Ever since we found out the extent of the NSA snooping in our lives, I haven’t been able to get a 2006 German movie off my mind. “The Lives of Others” follows an agent of the communist East German secret police as he carries out surveillance on a playwright.
The playwright was actually a good communist, so the state started out having nothing to fear from him. But someone in power wanted something the playwright had, so he used the “security service” for his own personal needs — and the state managed to turn the good communist playwright against itself. The details of the story are complicated, and various lives are changed over the course of the film.

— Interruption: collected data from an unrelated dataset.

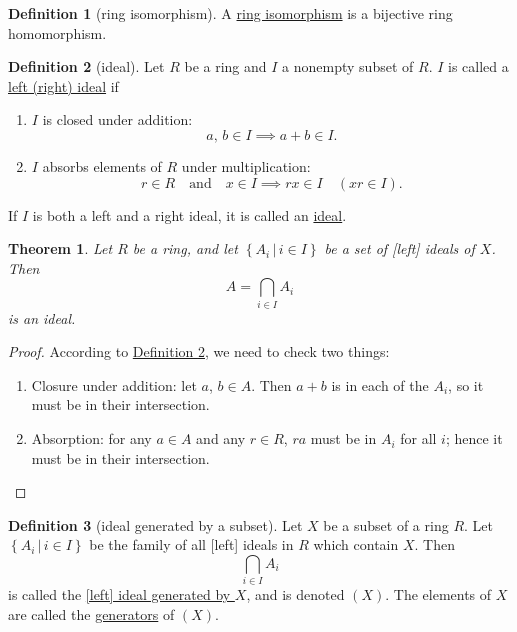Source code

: \documentclass[a4paper,10pt]{scrreprt}
\newcommand{\defn}[1]{\ul{#1}}
\theoremstyle{definition}
\newtheorem{definition}{Definition}[section]
\theoremstyle{plain}
\newtheorem{theorem}{Theorem}[section]
\theoremstyle{remark}
\begin{document}
\begin{definition}[ring isomorphism]
  \label{def:ringisomorphism} 
  A \defn{ring isomorphism} is a bijective ring homomorphism.
\end{definition}

\begin{definition}[ideal]
  \label{def:ideal}
  Let $R$ be a ring and $I$ a nonempty subset of $R$. $I$ is called a \defn{left (right) ideal} if
  \begin{enumerate}
    \item $I$ is closed under addition:
      \begin{equation*}
        a,\,b \in I \implies a+b\in I.
      \end{equation*}

    \item $I$ absorbs elements of $R$ under multiplication:
      \begin{equation*}
        r \in R \quad\text{and}\quad x\in I \implies rx \in I\quad (xr \in I).
      \end{equation*}
  \end{enumerate}
  If $I$ is both a left and a right ideal, it is called an \defn{ideal}.
\end{definition}
\begin{theorem}
  Let $R$ be a ring, and let $\left\{ A_{i}\,\big|\, i \in I \right\}$ be a set of [left] ideals of $X$. Then 
  \begin{equation*}
    A = \bigcap_{i \in I}A_{i}
  \end{equation*}
  is an ideal.
  \label{thm:intersectionofidealsisideal}
\end{theorem}
\begin{proof}
  According to \hyperref[def:ideal]{Definition \ref*{def:ideal}}, we need to check two things:
  \begin{enumerate}
    \item Closure under addition: let $a$, $b\in A$. Then $a+b$ is in each of the $A_{i}$, so it must be in their intersection.
    \item Absorption: for any $a \in A$ and any $r \in R$, $ra$ must be in $A_{i}$ for all $i$; hence it must be in their intersection.
  \end{enumerate}
\end{proof}

\begin{definition}[ideal generated by a subset]
  \label{def:idealgenerated}
  Let $X$ be a subset of a ring $R$. Let $\left\{ A_{i}\,\big|\, i \in I \right\}$ be the family of all [left] ideals in $R$ which contain $X$. Then 
  \begin{equation*}
    \bigcap_{i \in I} A_{i}
  \end{equation*}
  is called the \defn{[left] ideal generated by $X$}, and is denoted $(X)$. The elements of $X$ are called the \defn{generators} of $(X)$.
\end{definition}
\end{document}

I’m not going to tell more of the plot, because I don’t want to ruin it for anyone who hasn’t seen it. If you’d like to know more, though, you can read the detailed plot summary here. And I’m posting the film’s trailer below.
It’s not the specific plot of “The Lives of Others” that the NSA snooping brings to mind. It’s more the creeping feeling that some politicians and bureaucrats here are working hard to build a modern version of the police state that the communist East used to be. For those of us who lived through those days and understood that the difference between the East and West was that we were free and they were not, it’s a chilling thought.

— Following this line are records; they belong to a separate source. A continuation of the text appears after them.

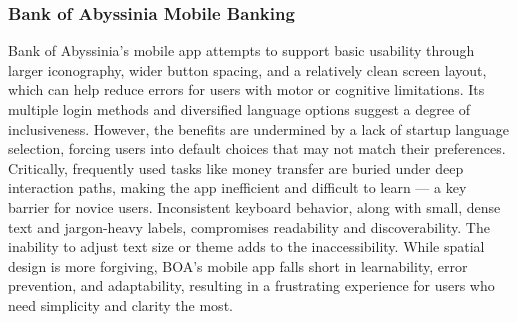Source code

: \documentclass[a4paper,12pt]{report}
\begin{document}
\subsubsection{Bank of Abyssinia Mobile Banking}
Bank of Abyssinia’s mobile app attempts to support basic usability through larger iconography, wider button spacing, and a relatively clean screen layout, which can help reduce errors for users with motor or cognitive limitations. Its multiple login methods and diversified language options suggest a degree of inclusiveness. However, the benefits are undermined by a lack of startup language selection, forcing users into default choices that may not match their preferences. Critically, frequently used tasks like money transfer are buried under deep interaction paths, making the app inefficient and difficult to learn — a key barrier for novice users. Inconsistent keyboard behavior, along with small, dense text and jargon-heavy labels, compromises readability and discoverability. The inability to adjust text size or theme adds to the inaccessibility. While spatial design is more forgiving, BOA’s mobile app falls short in learnability, error prevention, and adaptability, resulting in a frustrating experience for users who need simplicity and clarity the most.
\end{document}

Are we slowly becoming more like our former communist adversaries?
We have a government which is ignoring the clear limitations of power in its own Constitution and laws, just as the communist regimes ignored the freedoms that were written into their laws. We have a government that tells us to trust it, because it knows better than we do what our needs are and how we can best be made safe — just as the communist regimes did with their own people. We have widespread government propaganda that teaches people to blindly obey and put country ahead of individual needs and wants — just as the communists regimes did.
Don’t get me wrong. I’m not saying we’ve reached the point of East Germany in the ’70s or ’80s, because we clearly have far more freedom than they did.

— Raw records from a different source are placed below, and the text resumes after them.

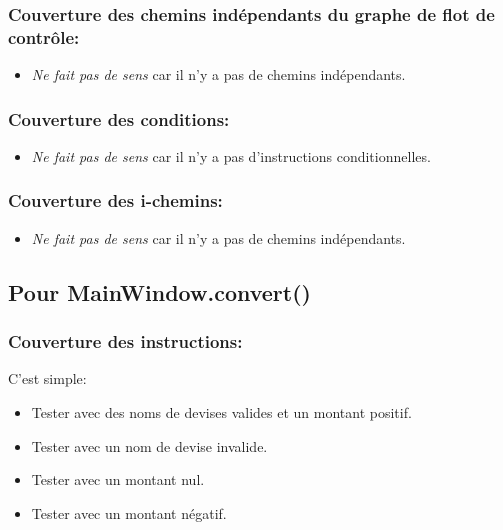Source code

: \documentclass{article}
\begin{document}
\subsubsection{Couverture des chemins indépendants du graphe de flot de contrôle:}
\begin{itemize}
    \item \textit{Ne fait pas de sens} car il n'y a pas de chemins indépendants.
\end{itemize}

\subsubsection{Couverture des conditions:}
\begin{itemize}
    \item \textit{Ne fait pas de sens} car il n'y a pas d'instructions conditionnelles.
\end{itemize}

\subsubsection{Couverture des i-chemins:}
\begin{itemize}
    \item \textit{Ne fait pas de sens} car il n'y a pas de chemins indépendants.
\end{itemize}

\subsection{Pour MainWindow.convert()}
\subsubsection{Couverture des instructions:}
C'est simple:
\begin{itemize}
    \item Tester avec des noms de devises valides et un montant positif.
    \item Tester avec un nom de devise invalide.
    \item Tester avec un montant nul.
    \item Tester avec un montant négatif.
\end{itemize}
\end{document}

But the trend scares me. An all-powerful government claims the right to look into pretty much anything about our lives that it chooses — emails, phone calls, bank records. You name it, and they claim it. Today, the government doesn’t have to send a team into our homes to install listening devices, because we’re all connected in ways that send details of our lives through computer servers that the government is tapped into. Anyone who says that doesn’t violate the intent of the Fourth Amendment isn’t being honest or reasonable.
Watch “The Lives of Others” for yourself. You can stream it on iTunes or buy a DVD from Amazon or get a copy wherever you get movies. I think you’ll enjoy a very strong German movie (with subtitles, of course), but as you watch and as you process it afterwards, ask yourself if you think we’re drifting in that direction.
There was a day when I wasn’t worried about saying or doing anything I wanted, because I knew I didn’t have any bad intentions and I wasn’t doing anything against the law. But I’m feeling a tinge of fear lately — that someone in some dark corner of the NSA or some other alphabet soup agency might scoop me up for some innocent slight.
When we reach the point that even those without a conspiratorial bent are nervous about this, things have already gone too far. I don’t like admitting it, but I don’t have the confidence that I used to have about my safety from my government. I used to just worry about the government taking too much of my money. Now I’m worried about a different kind of mistreatment.
I hate to say it, but I’m scared. Something has to change.